Fest stünde allerdings bereits jetzt, dass der noch verbliebene Track der „If You Loose It“-Aufnahmen als B-Seite seinen Weg auf eben diese Single antreten wird. Des weiteren kündigte Larsson an, dass ein animiertes Video zu „It’s On Everything“ bereits fertig gestellt sei und dieses das bislang beste von LAST DAYS OF APRIL stellen würde, da die Band lediglich für einen kurzen Augenblick zu sehen sein würde. Überhaupt würde ihm der Dreh von Musikclips in jeder Hinsicht missfallen, da die Arbeit in Front einer Kamera zumeist anstrengend und wenig erbaulich ausfiele. Persönlich liege ihm obendrein eher die Auswertung ausgekoppelter Songs im Radio, da der Hörer durch diese Art der künstlerischen Verbreitung keinerlei Handhabe besitze, das äußere Erscheinungsbild einer Band als Indikator dafür aufzufassen, selbige in obligatorische Schubladen zu stecken.

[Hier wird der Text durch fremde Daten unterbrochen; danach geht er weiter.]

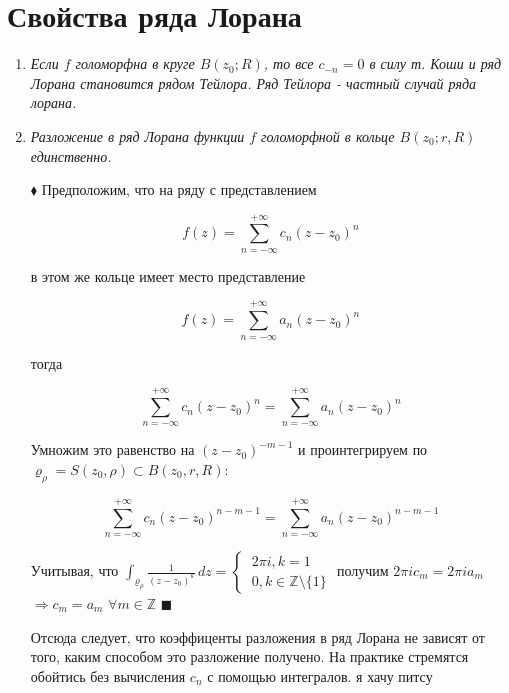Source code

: \documentclass[a4paper, 12pt]{report}
\begin{document}
\section{Свойства ряда Лорана}
\begin{enumerate}
    \item \textsl{Если $f$ голоморфна в круге $B(z_0; R)$, то все $c_{-n} = 0$ в силу т. Коши и ряд Лорана становится рядом Тейлора. Ряд Тейлора - частный случай ряда лорана.}
    \item \textsl{Разложение в ряд Лорана функции $f$ голоморфной в кольце $B(z_0; r, R)$ единственно.}

$\blacklozenge$\hspace{1 mm} Предположим, что на ряду с представлением 
\begin{center}
$$ f(z) = \sum_{n = -\infty}^{+\infty} c_n (z - z_0)^n $$
\end{center}
\par\bigskip
в этом же кольце имеет место представление
\begin{center}
$$ f(z) = \sum_{n = -\infty}^{+\infty} a_n (z - z_0)^n $$
\end{center}
\par тогда
\begin{center}
$$ \sum_{n = -\infty}^{+\infty} c_n (z - z_0)^n = \sum_{n = -\infty}^{+\infty} a_n (z - z_0)^n $$
\end{center}
\par\bigskip
Умножим это равенство на $(z - z_0)^{- m - 1}$ и проинтегрируем по $\varrho_\rho = S(z_0, \rho) \subset B(z_0, r, R)$:
\begin{center}
$$ \sum_{n = -\infty}^{+\infty} c_n (z - z_0)^{n - m - 1} = \sum_{n = -\infty}^{+\infty} a_n (z - z_0)^{n - m - 1} $$
\end{center}
\par\bigskip
Учитывая, что $\int_{\varrho_\rho} \frac{1}{(z-z_0)^k}\, dz = \begin{cases}
    \ 2\pi i, k = 1 \\
    \ 0, k \in \mathbb{Z} \setminus \{1\}
    \end{cases}$
получим $2\pi i c_m = 2\pi i a_m$ $\Rightarrow c_m = a_m$ $\forall m \in \mathbb{Z}$ $\blacksquare$
\par\bigskip
Отсюда следует, что коэффиценты разложения в ряд Лорана не зависят от того, каким способом это разложение получено. На практике стремятся обойтись без вычисления $c_n$ с помощью интегралов. {\tiny{я хачу питсу}}
\par\bigskip


\end{enumerate}
\end{document}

Angesprochen auf seine 1999 über Better Communication Records veröffentlichte Solo-Single und mögliche Sideprojekte, beteuerte Karl die überbordende Inanspruchnahme durch LAST DAYS OF APRIL und die zumindest momentan ausgeschlossene Entfaltung auf alleinigen Pfaden. Jene Single wäre zu diesem Zeitpunkt wichtig für ihn gewesen, doch nicht ausschlaggebend für eine Entfernung vom relevanten Terrain der Band. Kurz darauf zeigte sich, dass der Terminus „Erfolg“ im Denken Karl Larssons einen Platz in den geistigen Niederungen belegt, beschränke er den Wandel der Band nach der Veröffentlichung von „Angel Youth“ doch lediglich auf die Tatsache, dass es plötzlich Kritiken, vornehmlich gute, zu ihrer Arbeit zu lesen gab und die Auftrittsmöglichkeiten glücklicherweise zahlreicher und an besseren Orten stattfanden. Ebenso verhalte es sich mit der Presse um die Band, die verfasste Meinung außenstehender Schreiber zu ihrer Musik wäre für ihn persönlich nicht von allzu großem Interesse.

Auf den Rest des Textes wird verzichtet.